Mit einer Beschwerde angefochten wird der Beschluss des Kirchenparlaments, des Corpus Catholicum, von Ende Oktober über den Jahresbeitrag von 15'000 Franken an die Beratungsstelle für Familienplanung, Sexualität, Schwangerschaft und Partnerschaft. Generalvikar Grichting als Parlamentsmitglied war unterlegen mit seinem Antrag, "adebar" nicht länger finanziell zu unterstützen.

Grichtings Antrag wurde mit 64 zu 5 Stimmen verworfen, zum zweiten Mal, nachdem der Kirchenmann mit dem gleichen Anliegen schon im Jahr davor gescheitert war. Im Sinne eines Entgegenkommens beschloss das Parlament, dass "adebar" den Beitrag der katholischen Landeskirche nicht für Beratungen über Abtreibungsmethoden einsetzen darf.

Beschwerde an zwei Orten deponiert

Das genügt den Oberhäuptern der Churer Diözese nicht.
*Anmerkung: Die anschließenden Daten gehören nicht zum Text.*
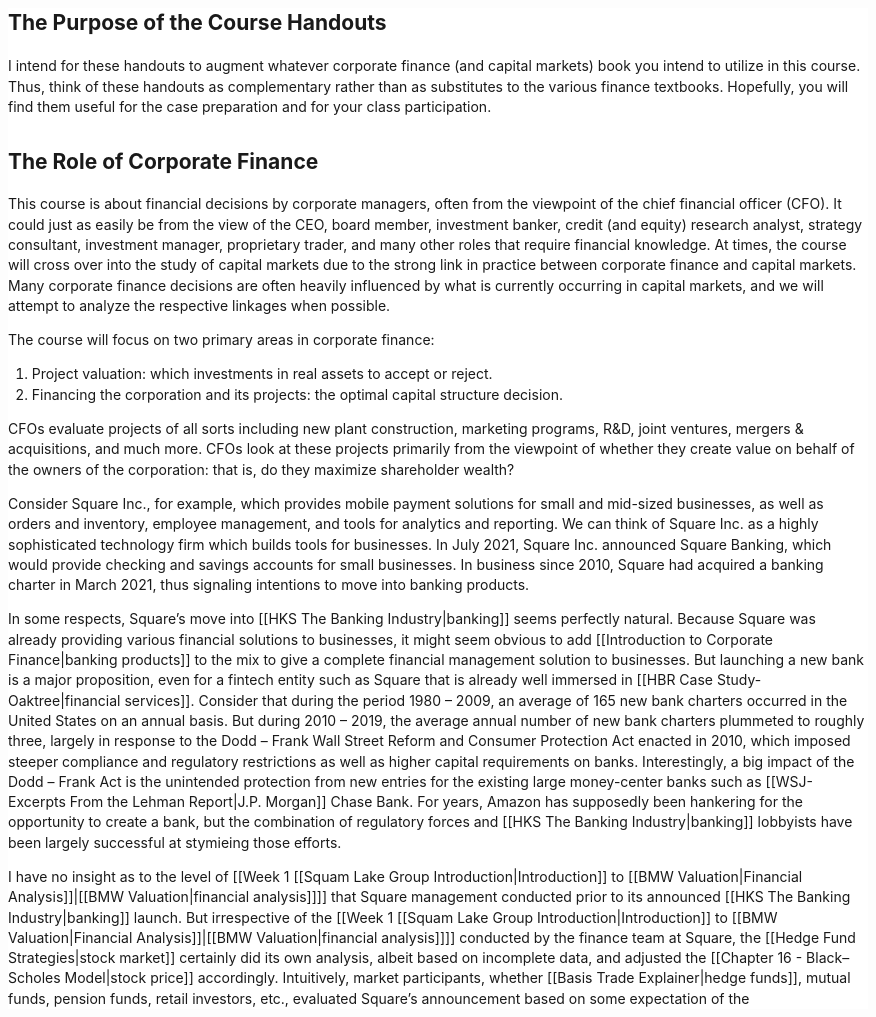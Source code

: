 ## The Purpose of the Course Handouts

I intend for these handouts to augment whatever corporate finance (and capital markets) book you intend to utilize in this course. Thus, think of these handouts as complementary rather than as substitutes to the various finance textbooks. Hopefully, you will find them useful for the case preparation and for your class participation.

## The Role of Corporate Finance

This course is about financial decisions by corporate managers, often from the viewpoint of the chief financial officer (CFO). It could just as easily be from the view of the CEO, board member, investment banker, credit (and equity) research analyst, strategy consultant, investment manager, proprietary trader, and many other roles that require financial knowledge. At times, the course will cross over into the study of capital markets due to the strong link in practice between corporate finance and capital markets. Many corporate finance decisions are often heavily influenced by what is currently occurring in capital markets, and we will attempt to analyze the respective linkages when possible.

The course will focus on two primary areas in corporate finance:

1. Project valuation: which investments in real assets to accept or reject.
2. Financing the corporation and its projects: the optimal capital structure decision.

CFOs evaluate projects of all sorts including new plant construction, marketing programs, R&D, joint ventures, mergers & acquisitions, and much more. CFOs look at these projects primarily from the viewpoint of whether they create value on behalf of the owners of the corporation: that is, do they maximize shareholder wealth?

Consider Square Inc., for example, which provides mobile payment solutions for small and mid-sized businesses, as well as orders and inventory, employee management, and tools for analytics and reporting. We can think of Square Inc. as a highly sophisticated technology firm which builds tools for businesses. In July 2021, Square Inc. announced Square Banking, which would provide checking and savings accounts for small businesses. In business since 2010, Square had acquired a banking charter in March 2021, thus signaling intentions to move into banking products.

In some respects,  Square’s move into [[HKS The Banking Industry|banking]] seems perfectly natural. Because Square was already providing various financial solutions to businesses,  it might seem obvious to add [[Introduction to Corporate Finance|banking products]] to the mix to give a complete financial management solution to businesses. But launching a new bank is a major proposition,  even for a fintech entity such as Square that is already well immersed in [[HBR Case Study- Oaktree|financial services]]. Consider that during the period 1980 – 2009,  an average of 165 new bank charters occurred in the United States on an annual basis. But during 2010 – 2019,  the average annual number of new bank charters plummeted to roughly three,  largely in response to the Dodd – Frank Wall Street Reform and Consumer Protection Act enacted in 2010,  which imposed steeper compliance and regulatory restrictions as well as higher capital requirements on banks. Interestingly,  a big impact of the Dodd – Frank Act is the unintended protection from new entries for the existing large money-center banks such as [[WSJ-Excerpts From the Lehman Report|J.P. Morgan]] Chase Bank. For years,  Amazon has supposedly been hankering for the opportunity to create a bank,  but the combination of regulatory forces and [[HKS The Banking Industry|banking]] lobbyists have been largely successful at stymieing those efforts.

I have no insight as to the level of [[Week 1 [[Squam Lake Group Introduction|Introduction]] to [[BMW Valuation|Financial Analysis]]|[[BMW Valuation|financial analysis]]]]  that Square management conducted prior to its announced [[HKS The Banking Industry|banking]] launch. But irrespective of the [[Week 1 [[Squam Lake Group Introduction|Introduction]] to [[BMW Valuation|Financial Analysis]]|[[BMW Valuation|financial analysis]]]]  conducted by the finance team at Square,  the [[Hedge Fund Strategies|stock market]] certainly did its own analysis,  albeit based on incomplete data,  and adjusted the [[Chapter 16 - Black–Scholes Model|stock price]] accordingly. Intuitively,  market participants,  whether [[Basis Trade Explainer|hedge funds]],  mutual funds,  pension funds,  retail investors,  etc.,  evaluated Square’s announcement based on some expectation of the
Ihre Beschwerde um Aufhebung des entsprechenden Beitrages im Rahmen des Budgets 2012/13 wurde einerseits bei der Rekurskommission der katholischen Landeskirche von Graubünden deponiert, andererseits beim Bündner Verwaltungsgericht.

Als Beschwerdeführer treten explizit die Römisch-katholische Kirche (Diözese Chur) und Generalvikar Grichting auf, der Stellvertreter des Bischofs. Begründet wird die Eingabe damit, dass der Beschluss des Kirchenparlaments gegen die Religionsfreiheit verstosse sowie gegen die Bundesverfassung.

Nach Ansicht der Beschwerdeführer ist die Landeskirche aufgrund der Verfassung auf die Belange der römisch-katholischen Kirche ausgerichtet. Mit dem Beitrag an "adebar" werde jedoch eine Organisation unterstützt, die gegen Gesetze und Ordnungen eben dieser Kirche verstosse. In der Wahrnehmung durch Gläubige werde der römisch-katholischen Kirche damit Schaden zugefügt.

Die überkonfessionelle Beratungsstelle "adebar" in Chur wurde 1974 von der Bündner Frauenzentrale, den Landeskirchen und dem Kanton Graubünden gegründet. Finanziert wird der gemeinnützige Verein durch Beiträge des Kantons, der Landeskirchen, durch Vereinsmitglieder sowie durch Honorare und Spenden. Das Jahresbudget beträgt 415'000 Franken.